Bill, Benny, and The Shooting Man
Your comments about this column are welcome ~ e-mail Frank at
The Spectator
founded 2004 by ron cruger
A place for intelligent writers
A place for intelligent readers
 by Frank Shortt
2015 Spectator Ron - The Spectator All Rights Reserved
        During the 1950’s and 1960’s there were many independent truck mines throughout the Southeast. If a man knew mining as well as good business practices, he could earn a decent living working the coal seams known as Red Ash, Widow Kennedy, Jawbone, and Big Banner. Mountaintops produced the Big Banner seam. Below that was the Widow Kennedy seam. Next was the Red Ash seam which was the largest producer of coal at that time. Below that was the Jawbone seam which was a lesser grade of coal. Larger coal corporations favored the seams of coal deep beneath the earth which required the process of ‘shaft’ mining. A small mine owner used every means to get his product to market and this required using family members who were strong enough to do a decent days work.

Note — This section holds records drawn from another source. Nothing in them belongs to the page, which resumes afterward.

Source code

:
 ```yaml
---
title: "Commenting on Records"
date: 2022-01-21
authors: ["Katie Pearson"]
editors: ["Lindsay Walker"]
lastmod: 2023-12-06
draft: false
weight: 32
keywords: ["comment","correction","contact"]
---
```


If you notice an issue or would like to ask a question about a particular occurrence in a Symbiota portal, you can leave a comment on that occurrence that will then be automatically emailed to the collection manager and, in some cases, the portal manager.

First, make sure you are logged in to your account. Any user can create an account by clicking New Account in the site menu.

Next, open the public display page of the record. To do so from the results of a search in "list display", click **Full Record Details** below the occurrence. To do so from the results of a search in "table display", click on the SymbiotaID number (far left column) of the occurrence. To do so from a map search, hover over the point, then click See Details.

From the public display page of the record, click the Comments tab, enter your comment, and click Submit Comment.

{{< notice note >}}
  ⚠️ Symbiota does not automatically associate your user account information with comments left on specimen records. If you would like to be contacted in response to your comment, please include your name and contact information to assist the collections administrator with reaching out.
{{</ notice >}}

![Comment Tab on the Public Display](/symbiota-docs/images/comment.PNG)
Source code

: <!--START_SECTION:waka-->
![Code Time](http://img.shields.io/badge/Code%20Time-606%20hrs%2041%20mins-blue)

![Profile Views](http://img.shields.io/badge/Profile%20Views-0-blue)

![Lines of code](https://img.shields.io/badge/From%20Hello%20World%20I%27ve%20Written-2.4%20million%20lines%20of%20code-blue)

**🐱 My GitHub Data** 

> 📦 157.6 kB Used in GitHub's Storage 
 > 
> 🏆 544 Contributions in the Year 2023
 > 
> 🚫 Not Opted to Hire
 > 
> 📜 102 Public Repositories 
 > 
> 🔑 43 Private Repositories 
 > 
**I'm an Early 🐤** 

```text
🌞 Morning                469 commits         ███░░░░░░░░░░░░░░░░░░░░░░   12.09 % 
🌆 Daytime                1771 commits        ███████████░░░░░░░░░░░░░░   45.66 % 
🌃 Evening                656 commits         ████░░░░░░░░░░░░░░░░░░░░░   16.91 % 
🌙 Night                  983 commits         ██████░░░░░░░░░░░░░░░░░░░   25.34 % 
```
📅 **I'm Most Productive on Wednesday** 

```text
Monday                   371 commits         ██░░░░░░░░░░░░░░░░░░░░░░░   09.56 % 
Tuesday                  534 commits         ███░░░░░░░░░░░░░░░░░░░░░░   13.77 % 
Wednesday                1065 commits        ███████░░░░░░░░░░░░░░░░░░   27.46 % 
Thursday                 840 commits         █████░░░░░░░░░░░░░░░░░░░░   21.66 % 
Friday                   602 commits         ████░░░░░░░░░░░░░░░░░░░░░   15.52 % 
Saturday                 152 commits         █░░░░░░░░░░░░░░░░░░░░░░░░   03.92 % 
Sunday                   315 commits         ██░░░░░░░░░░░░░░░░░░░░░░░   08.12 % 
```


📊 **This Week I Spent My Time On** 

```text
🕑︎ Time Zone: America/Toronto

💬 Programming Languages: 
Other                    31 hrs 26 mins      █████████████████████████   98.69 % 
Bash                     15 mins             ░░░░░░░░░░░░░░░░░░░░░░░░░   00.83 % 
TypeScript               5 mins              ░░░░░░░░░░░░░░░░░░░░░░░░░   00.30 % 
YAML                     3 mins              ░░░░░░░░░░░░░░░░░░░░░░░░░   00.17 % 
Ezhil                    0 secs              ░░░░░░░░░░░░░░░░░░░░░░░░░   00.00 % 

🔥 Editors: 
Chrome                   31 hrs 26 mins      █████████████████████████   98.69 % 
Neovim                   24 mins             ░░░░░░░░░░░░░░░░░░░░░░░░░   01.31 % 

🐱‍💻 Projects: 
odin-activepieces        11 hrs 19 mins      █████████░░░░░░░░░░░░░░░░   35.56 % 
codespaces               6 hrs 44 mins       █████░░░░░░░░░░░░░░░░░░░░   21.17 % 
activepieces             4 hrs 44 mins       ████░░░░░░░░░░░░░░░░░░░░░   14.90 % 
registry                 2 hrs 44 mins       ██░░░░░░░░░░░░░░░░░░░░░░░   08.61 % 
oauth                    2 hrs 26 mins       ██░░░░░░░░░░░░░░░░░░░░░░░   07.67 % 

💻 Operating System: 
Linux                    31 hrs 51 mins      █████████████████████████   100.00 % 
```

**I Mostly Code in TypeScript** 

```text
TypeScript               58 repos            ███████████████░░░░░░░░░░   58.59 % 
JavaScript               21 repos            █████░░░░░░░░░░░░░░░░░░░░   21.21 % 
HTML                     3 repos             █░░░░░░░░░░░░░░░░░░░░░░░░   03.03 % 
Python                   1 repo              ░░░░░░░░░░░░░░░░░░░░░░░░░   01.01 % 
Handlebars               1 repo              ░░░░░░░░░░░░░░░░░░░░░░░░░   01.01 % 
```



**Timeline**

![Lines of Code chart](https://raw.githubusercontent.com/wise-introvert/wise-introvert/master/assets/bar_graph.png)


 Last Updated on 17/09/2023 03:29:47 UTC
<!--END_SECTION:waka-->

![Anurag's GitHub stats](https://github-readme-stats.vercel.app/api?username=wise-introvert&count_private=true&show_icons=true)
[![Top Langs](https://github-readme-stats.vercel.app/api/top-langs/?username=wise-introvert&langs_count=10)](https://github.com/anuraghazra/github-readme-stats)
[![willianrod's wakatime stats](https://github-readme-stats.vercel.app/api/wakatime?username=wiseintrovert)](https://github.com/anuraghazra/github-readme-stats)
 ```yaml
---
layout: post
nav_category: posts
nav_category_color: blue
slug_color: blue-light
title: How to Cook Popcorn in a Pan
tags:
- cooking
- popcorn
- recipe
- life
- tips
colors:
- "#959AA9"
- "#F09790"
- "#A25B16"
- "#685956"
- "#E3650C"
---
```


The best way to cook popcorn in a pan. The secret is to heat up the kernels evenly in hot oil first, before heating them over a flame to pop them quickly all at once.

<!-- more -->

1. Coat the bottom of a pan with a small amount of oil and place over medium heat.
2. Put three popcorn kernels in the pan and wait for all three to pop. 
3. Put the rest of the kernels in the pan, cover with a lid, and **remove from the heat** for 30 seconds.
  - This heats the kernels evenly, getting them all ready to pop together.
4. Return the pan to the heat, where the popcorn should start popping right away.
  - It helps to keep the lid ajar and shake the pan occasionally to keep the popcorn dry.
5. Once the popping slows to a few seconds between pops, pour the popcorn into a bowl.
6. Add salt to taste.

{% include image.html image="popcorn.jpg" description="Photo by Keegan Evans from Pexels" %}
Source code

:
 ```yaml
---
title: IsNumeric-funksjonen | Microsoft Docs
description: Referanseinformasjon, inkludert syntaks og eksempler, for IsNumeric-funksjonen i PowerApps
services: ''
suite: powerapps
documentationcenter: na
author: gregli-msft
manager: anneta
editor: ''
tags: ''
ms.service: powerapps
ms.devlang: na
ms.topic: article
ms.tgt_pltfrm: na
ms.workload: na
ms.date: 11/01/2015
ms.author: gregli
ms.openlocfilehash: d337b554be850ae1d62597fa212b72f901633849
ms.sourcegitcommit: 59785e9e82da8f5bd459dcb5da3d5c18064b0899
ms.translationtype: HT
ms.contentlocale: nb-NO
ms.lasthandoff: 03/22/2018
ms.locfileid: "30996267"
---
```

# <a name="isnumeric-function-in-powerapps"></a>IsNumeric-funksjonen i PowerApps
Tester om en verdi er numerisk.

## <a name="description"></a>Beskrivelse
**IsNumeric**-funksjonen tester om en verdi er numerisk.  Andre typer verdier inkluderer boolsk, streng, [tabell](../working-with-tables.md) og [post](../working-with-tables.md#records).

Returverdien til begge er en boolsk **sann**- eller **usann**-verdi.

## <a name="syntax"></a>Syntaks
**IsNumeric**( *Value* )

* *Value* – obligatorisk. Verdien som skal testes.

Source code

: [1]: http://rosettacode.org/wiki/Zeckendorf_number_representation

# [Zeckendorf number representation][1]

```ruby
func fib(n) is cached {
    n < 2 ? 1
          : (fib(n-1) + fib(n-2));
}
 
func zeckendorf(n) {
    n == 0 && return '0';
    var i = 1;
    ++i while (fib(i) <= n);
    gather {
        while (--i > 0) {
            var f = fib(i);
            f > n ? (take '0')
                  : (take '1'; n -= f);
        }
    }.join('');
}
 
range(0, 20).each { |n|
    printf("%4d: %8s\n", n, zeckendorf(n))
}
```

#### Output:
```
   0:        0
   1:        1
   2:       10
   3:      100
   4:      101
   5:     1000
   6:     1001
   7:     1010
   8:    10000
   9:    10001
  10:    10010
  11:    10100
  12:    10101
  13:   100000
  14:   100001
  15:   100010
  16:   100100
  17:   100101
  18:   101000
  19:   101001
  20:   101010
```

        Bill and Benny grew up in Buchanan County Virginia known as the southwestern region. Black gold, better known as coal, was plentiful, and still is, sometimes protruding out of the ground at grotesque angles. Ancient upheavals in the earth produced these sculptures as the earth was forming itself into what we see today.
        Cleve, father to Bill and Benny, was a mine owner. He had owned several mines around the county and, for some reason he always wanted Edd Shortt, known as the ‘shooting man’ to be in charge of the men as well as planting the dynamite to pull the pillars of coal. Cleve knew Edd to be a very honest man, always as good as his word. Edd always gave him an honest day’s work and was able to produce the coal needed to fill the large tipple. Edd also made sure that the other workers did their jobs and that these men were always treated fairly.
        When summer came, and Bill and Benny were not in school, Cleve allowed them to work around the outside of the mine. Their job was to keep coal droppings cleaned up, make sure the men had fresh water when they came out of the dark mine, and also kept the slate pushed over into the adjoining hollow. Slate is the rock encasing the coal on the top and bottom of the mine. They also had to answer to Edd as well as did all the other men. Cleve was not always around to make sure things ran smoothly, as he had other things to do, so the lot of making sure the boys did not hurt themselves or sleep too much on the job, fell to Edd.
        Edd had a way of working with men that most mine bosses did not possess. He had no formal education, as such, but had learned mining from the ‘ground up’. He taught by example. He would not ask any man to do a job that he was not willing to do himself. Bill and Benny benefitted from Edd’s example, both spiritually and physically. Edd was the father of ten children and had learned a thing or two about raising boys. He kept Bill and Benny very busy while working with him.
        Before coal can be pulled with dynamite, there is a process involved. First, holes are bored deep into the pillars at angles with a drill and large augers. This was before the days of modern machinery for pulling the pillars. Secondly, sticks of dynamite were tamped into the holes with the fuses continuing to play out to the face of the coal. Dummy bags, filled with plain dirt, were then tamped into the holes to prevent the dynamite from backfiring to the face thereby wasting the charge. Preparation, done properly, produced a clean pulling of the coal with the least amount of damage to the overhead capping of slate rock. Edd kept Bill and Benny busy most of the hot, sultry Virginia afternoons filling the dummy bags with dirt from the surrounding hillsides, as well as their other duties.
         What coal loaders hate most is to enter into the face of a mine and have to move slate all morning before the coal can be loaded into the one-ton mining cars. It is difficult enough to have to lie down to load coal in one of these ‘drift mines’! When slate falls with the coal, which sometimes happens because the strata was loose to begin with, then the mine owner as well as the loaders lose time and money. Edd had a reputation, among the miners of Buchanan County, for producing the most coal with the least amount of slate, thus the title ‘shooting man’.
         Bill and Benny worked these mine jobs from early teenage years all the way through high school and even after entering college they would sometimes return to help out at the mine during summer breaks. These two boys were very involved in sports in high school as well as college. Benny would have become a very fine professional quarterback had he not hurt his knee playing for the New England Patriots.
        Their father, Cleve, earned a good living as a mine owner as well as running a small country store. He taught Bill and Benny the ethics of working hard at whatever one chooses to do. Their mother, Cutie, was also instrumental in teaching them, as she helped to run the business, staying involved in their sporting events, and remaining a wonderful mother all her life.
        These two boys went on to become perfect examples of Americans who through hard work and perseverance are able to pursue the American Dream. Both are retired now from being public servants and I am sure that each would like to remember the man who was a wonderful example of how to handle men, how to shoot coal, and how to stick with a job until it was finished. We could all benefit from that kind of teaching.